Positive Definite Matrices

Positive definite matrices are symmetric matrices with positive eigenvalues. They arise naturally in optimization, statistics, and geometry as measures of "positive curvature."

DefinitionPositive Definite Matrix

A symmetric matrix $A$ is:

Positive definite (PD) if $\mathbf{x}^TA\mathbf{x} > 0$ for all $\mathbf{x} \neq \mathbf{0}$
Positive semi-definite (PSD) if $\mathbf{x}^TA\mathbf{x} \geq 0$ for all $\mathbf{x}$
Negative definite if $\mathbf{x}^TA\mathbf{x} < 0$ for all $\mathbf{x} \neq \mathbf{0}$
Indefinite if $\mathbf{x}^TA\mathbf{x}$ takes both positive and negative values

The quadratic form $Q(\mathbf{x}) = \mathbf{x}^TA\mathbf{x}$ generalizes the notion of squared length.

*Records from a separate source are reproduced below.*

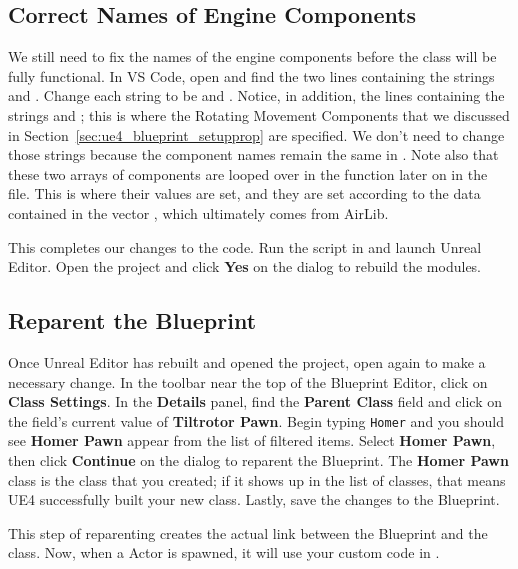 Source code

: \subsection{Correct Names of Engine Components}
We still need to fix the names of the engine components before the class will be fully functional. In VS Code, open  and find the two lines containing the strings  and . Change each string to be  and . Notice, in addition, the lines containing the strings  and ; this is where the Rotating Movement Components that we discussed in Section~\ref{sec:ue4_blueprint_setupprop} are specified. We don't need to change those strings because the component names remain the same in . Note also that these two arrays of components are looped over in the function  later on in the file. This is where their values are set, and they are set according to the data contained in the vector , which ultimately comes from AirLib.

This completes our changes to the code. Run the script  in  and launch Unreal Editor. Open the  project and click \textbf{Yes} on the dialog to rebuild the modules.

\subsection{Reparent the Blueprint}
Once Unreal Editor has rebuilt and opened the project, open  again to make a necessary change. In the toolbar near the top of the Blueprint Editor, click on \textbf{Class Settings}. In the \textbf{Details} panel, find the \textbf{Parent Class} field and click on the field's current value of \textbf{Tiltrotor Pawn}. Begin typing \texttt{Homer} and you should see \textbf{Homer Pawn} appear from the list of filtered items. Select \textbf{Homer Pawn}, then click \textbf{Continue} on the dialog to reparent the Blueprint. The \textbf{Homer Pawn} class is the  \CC class that you created; if it shows up in the list of classes, that means UE4 successfully built your new class. Lastly, save the changes to the Blueprint.

This step of reparenting creates the actual link between the  Blueprint and the  \CC class. Now, when a  Actor is spawned, it will use your custom code in .

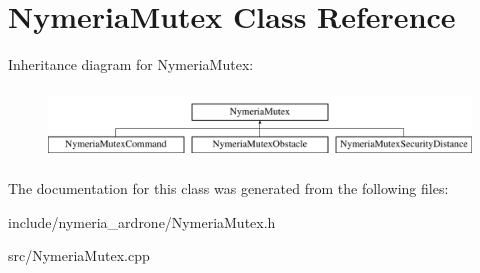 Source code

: \hypertarget{classNymeriaMutex}{\section{\-Nymeria\-Mutex \-Class \-Reference}
\label{classNymeriaMutex}
}
\-Inheritance diagram for \-Nymeria\-Mutex\-:\begin{figure}[H]
\begin{center}
\leavevmode
\includegraphics[height=1.895093cm]{classNymeriaMutex}
\end{center}
\end{figure}


\-The documentation for this class was generated from the following files\-:\begin{DoxyCompactItemize}
\item 
include/nymeria\-\_\-ardrone/\-Nymeria\-Mutex.\-h\item 
src/\-Nymeria\-Mutex.\-cpp\end{DoxyCompactItemize}
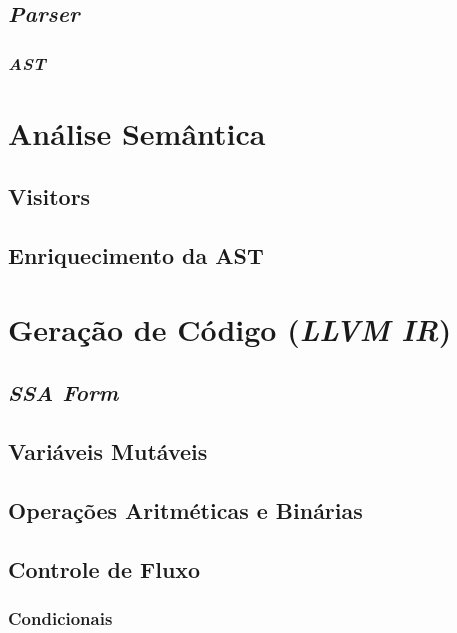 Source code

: \documentclass[11pt, oneside, titlepage]{report}
\begin{document}
        \subsection{\textit{Parser}}

          \subsubsection{\textit{AST}}

      \section{Análise Semântica}

        \subsection{Visitors}

        \subsection{Enriquecimento da AST}

      \section{Geração de Código \small(\textit{LLVM IR})}

        \subsection{\textit{SSA Form}}

        \subsection{Variáveis Mutáveis}

        \subsection{Operações Aritméticas e Binárias}

        \subsection{Controle de Fluxo}

          \subsubsection{Condicionais}
\end{document}
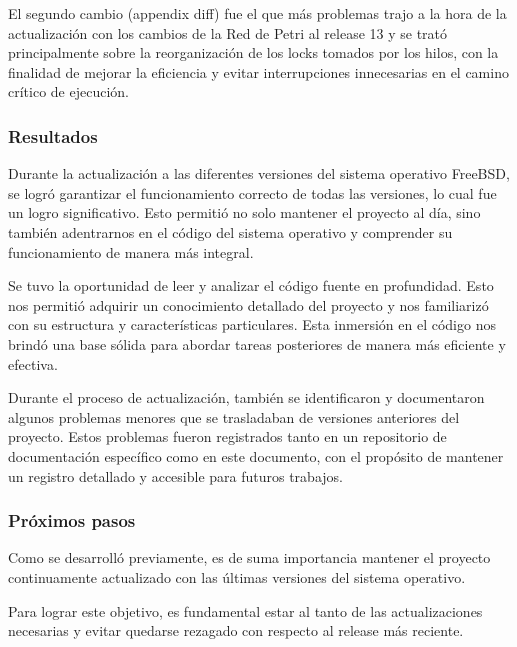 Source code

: El segundo cambio (appendix diff) fue el que más problemas trajo a la hora de la actualización con los cambios de la Red de Petri al release 13 y se trató principalmente sobre la reorganización de los locks tomados por los hilos, con la finalidad de mejorar la eficiencia y evitar interrupciones innecesarias en el camino crítico de ejecución.\par


\subsubsection{Resultados}

Durante la actualización a las diferentes versiones del sistema operativo FreeBSD, se logró garantizar el funcionamiento correcto de todas las versiones, lo cual fue un logro significativo. Esto permitió no solo mantener el proyecto al día, sino también adentrarnos en el código del sistema operativo y comprender su funcionamiento de manera más integral.\par

Se tuvo la oportunidad de leer y analizar el código fuente en profundidad. Esto nos permitió adquirir un conocimiento detallado del proyecto y nos familiarizó con su estructura y características particulares. Esta inmersión en el código nos brindó una base sólida para abordar tareas posteriores de manera más eficiente y efectiva.\par

Durante el proceso de actualización, también se identificaron y documentaron algunos problemas menores que se trasladaban de versiones anteriores del proyecto. Estos problemas fueron registrados tanto en un repositorio de documentación específico como en este documento, con el propósito de mantener un registro detallado y accesible para futuros trabajos.\par


\subsubsection{Próximos pasos}

Como se desarrolló previamente, es de suma importancia mantener el proyecto continuamente actualizado con las últimas versiones del sistema operativo.\par

Para lograr este objetivo, es fundamental estar al tanto de las actualizaciones necesarias y evitar quedarse rezagado con respecto al release más reciente.\par


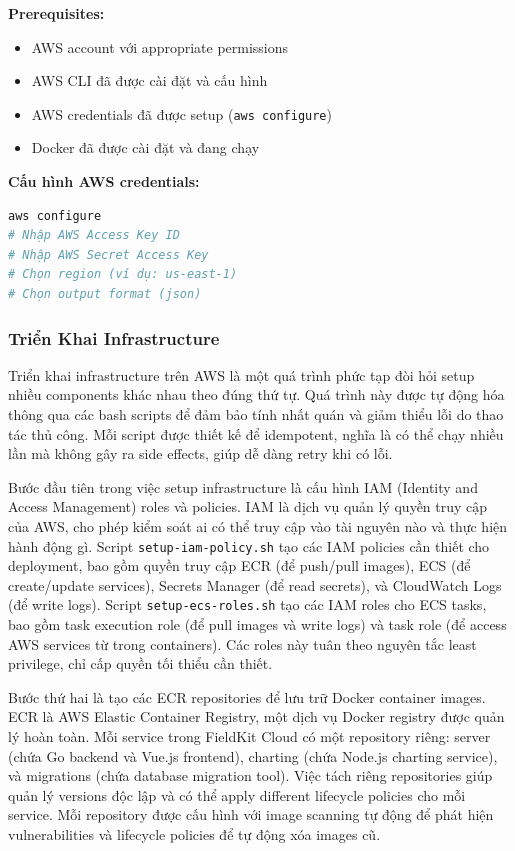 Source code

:\textbf{Prerequisites:}
\begin{itemize}
    \item AWS account với appropriate permissions
    \item AWS CLI đã được cài đặt và cấu hình
    \item AWS credentials đã được setup (\texttt{aws configure})
    \item Docker đã được cài đặt và đang chạy
\end{itemize}

\textbf{Cấu hình AWS credentials:}
\begin{lstlisting}[language=bash, caption=Cấu hình AWS]
aws configure
# Nhập AWS Access Key ID
# Nhập AWS Secret Access Key
# Chọn region (ví dụ: us-east-1)
# Chọn output format (json)
\end{lstlisting}

\subsubsection{Triển Khai Infrastructure}

Triển khai infrastructure trên AWS là một quá trình phức tạp đòi hỏi setup nhiều components khác nhau theo đúng thứ tự. Quá trình này được tự động hóa thông qua các bash scripts để đảm bảo tính nhất quán và giảm thiểu lỗi do thao tác thủ công. Mỗi script được thiết kế để idempotent, nghĩa là có thể chạy nhiều lần mà không gây ra side effects, giúp dễ dàng retry khi có lỗi.

Bước đầu tiên trong việc setup infrastructure là cấu hình IAM (Identity and Access Management) roles và policies. IAM là dịch vụ quản lý quyền truy cập của AWS, cho phép kiểm soát ai có thể truy cập vào tài nguyên nào và thực hiện hành động gì. Script \texttt{setup-iam-policy.sh} tạo các IAM policies cần thiết cho deployment, bao gồm quyền truy cập ECR (để push/pull images), ECS (để create/update services), Secrets Manager (để read secrets), và CloudWatch Logs (để write logs). Script \texttt{setup-ecs-roles.sh} tạo các IAM roles cho ECS tasks, bao gồm task execution role (để pull images và write logs) và task role (để access AWS services từ trong containers). Các roles này tuân theo nguyên tắc least privilege, chỉ cấp quyền tối thiểu cần thiết.

Bước thứ hai là tạo các ECR repositories để lưu trữ Docker container images. ECR là AWS Elastic Container Registry, một dịch vụ Docker registry được quản lý hoàn toàn. Mỗi service trong FieldKit Cloud có một repository riêng: server (chứa Go backend và Vue.js frontend), charting (chứa Node.js charting service), và migrations (chứa database migration tool). Việc tách riêng repositories giúp quản lý versions độc lập và có thể apply different lifecycle policies cho mỗi service. Mỗi repository được cấu hình với image scanning tự động để phát hiện vulnerabilities và lifecycle policies để tự động xóa images cũ.


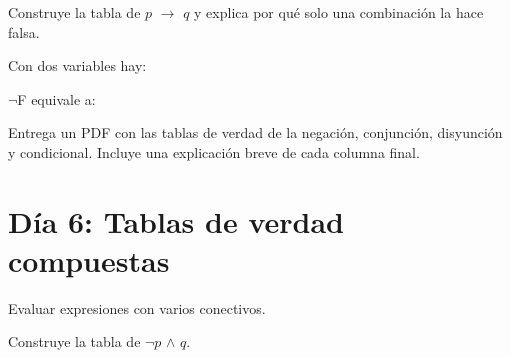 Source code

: \begin{activity}[id=dia-05-desarrollo-02,type=long,weight=2]

Construye la tabla de \(p\) \(\to\) \(q\) y explica por qué solo una combinación la hace falsa.

\end{activity}

\begin{activity}[id=dia-05-opcion-01,type=choice,weight=1]

Con dos variables hay:





\end{activity}

\begin{activity}[id=dia-05-opcion-02,type=choice,weight=1]

\(\neg\)F equivale a:





\end{activity}

\begin{deliverable}[id=entrega-dia-05,type=upload,weight=3]

Entrega un PDF con las tablas de verdad de la negación, conjunción, disyunción y condicional. Incluye una explicación breve de cada columna final.

\end{deliverable}

\section{Día 6: Tablas de verdad compuestas}

\begin{lesson}[id=dia-06-lectura,weight=0]

Evaluar expresiones con varios conectivos.

\end{lesson}

\begin{activity}[id=dia-06-corta-01,type=short,weight=1]

Construye la tabla de \(\neg p\) \(\land\) \(q\).

\end{activity}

TheoremCharacterizations of Positive Definiteness

For symmetric matrix $A$ , the following are equivalent:

$A$ is positive definite
All eigenvalues of $A$ are positive
All leading principal minors are positive (Sylvester's criterion)
There exists invertible $B$ such that $A = B^TB$ (Cholesky decomposition)
$A = Q\Lambda Q^T$ where all diagonal entries of $\Lambda$ are positive

ExampleTesting Positive Definiteness

Consider $A = \begin{bmatrix} 2 & 1 \\ 1 & 2 \end{bmatrix}$ .

Method 1 (Eigenvalues): Characteristic polynomial $\lambda^2 - 4\lambda + 3 = 0$ gives $\lambda_1 = 3, \lambda_2 = 1$ . Both positive, so $A$ is PD.

Method 2 (Sylvester): Leading principal minors are $a_{11} = 2 > 0$ and $\det(A) = 3 > 0$ , confirming PD.

Method 3 (Quadratic form): $\mathbf{x}^TA\mathbf{x} = 2x_1^2 + 2x_1x_2 + 2x_2^2 = (x_1+x_2)^2 + x_1^2 + x_2^2 > 0$ for $\mathbf{x} \neq \mathbf{0}$ .

DefinitionMatrix Square Root

If $A$ is positive definite with spectral decomposition $A = Q\Lambda Q^T$ , then the matrix square root is: $A^{1/2} = Q\Lambda^{1/2}Q^T$

where $\Lambda^{1/2}$ has diagonal entries $\sqrt{\lambda_i}$ . This satisfies $(A^{1/2})^2 = A$ .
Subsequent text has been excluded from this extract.